10:35 < Kristien> Can a class contain classes?
10:35 < Kristien> m: class A { class B { } }; say A.new.B.new
10:35 <+camelia> rakudo-moar 114659: OUTPUT«No such method 'B' for invocant of 
                 type 'A'␤  in block <unit> at /tmp/g81K8fr9eY:1␤␤»
10:35 < Kristien> :(
10:36 < raydiak> m: class A { class B { } }; say A::B.new
10:36 <+camelia> rakudo-moar 114659: OUTPUT«B.new()␤»

Yesterday and today I spent some time teaching this IRC bot to not only run the code, but optionally also run it through a profiler, to make it possible to determine where the virtual machine spends its time running the code. an example:

12:21 < moritz> prof-m: Date.today for ^100; say "done"
12:21 <+camelia> prof-m 9fc66c: OUTPUT«done␤»
12:21 <+camelia> .. Prof: http://p.p6c.org/453bbe

The Rakudo Perl 6 Compiler on the MoarVM backend has a profile, which produces a fancy HTML + Javascript page, and this is what is done.
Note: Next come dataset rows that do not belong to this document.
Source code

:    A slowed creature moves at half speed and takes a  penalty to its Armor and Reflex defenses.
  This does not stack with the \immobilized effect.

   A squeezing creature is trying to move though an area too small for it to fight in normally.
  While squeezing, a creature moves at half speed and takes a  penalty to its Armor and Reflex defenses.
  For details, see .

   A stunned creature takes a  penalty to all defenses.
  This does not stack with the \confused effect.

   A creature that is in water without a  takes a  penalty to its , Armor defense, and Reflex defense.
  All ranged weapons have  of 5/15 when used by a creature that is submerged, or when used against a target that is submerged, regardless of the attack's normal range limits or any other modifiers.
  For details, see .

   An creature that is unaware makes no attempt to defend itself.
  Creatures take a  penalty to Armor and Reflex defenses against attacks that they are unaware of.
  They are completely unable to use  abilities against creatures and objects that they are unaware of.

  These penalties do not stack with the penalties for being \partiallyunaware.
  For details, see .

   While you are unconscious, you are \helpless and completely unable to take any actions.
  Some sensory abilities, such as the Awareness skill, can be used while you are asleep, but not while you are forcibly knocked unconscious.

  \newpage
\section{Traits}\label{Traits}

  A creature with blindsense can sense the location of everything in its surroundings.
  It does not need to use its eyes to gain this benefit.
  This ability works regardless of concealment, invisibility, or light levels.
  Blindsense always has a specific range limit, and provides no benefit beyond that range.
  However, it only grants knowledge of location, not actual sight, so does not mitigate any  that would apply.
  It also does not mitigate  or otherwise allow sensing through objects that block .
It is automatically uploaded to a webserver, producing this profile.

Under the hood, it started with a patch that makes it possible to specify the output filename for a profile run, and another one to clear up the fallout from the previous patch.

Then came the bigger part: setting up the Apache virtual host that serves the web files, including a restricted user that only allows up- and downloads via scp. Since the IRC bot can execute arbitrary code, it is very likely that an attacker can steal the private SSH keys used for authentication against the webserver. So it is essential that if those keys are stolen, the attacker can't do much more than uploading more files.

I used rssh for this. It is the login shell for the upload user, and configured to only allow scp. Since I didn't want the attacker to be able to modify the authorized_keys file, I configured rssh to use a chroot below the home directory (which sadly in turn requires a setuid-root wrapper around chroot, because ordinary users can't execute it. Well, nothing is perfect).

Some more patching and debugging later, the bot was ready.

The whole thing feels a bit bolted on; if usage warrants it, I'll see if I can make the code a bit prettier.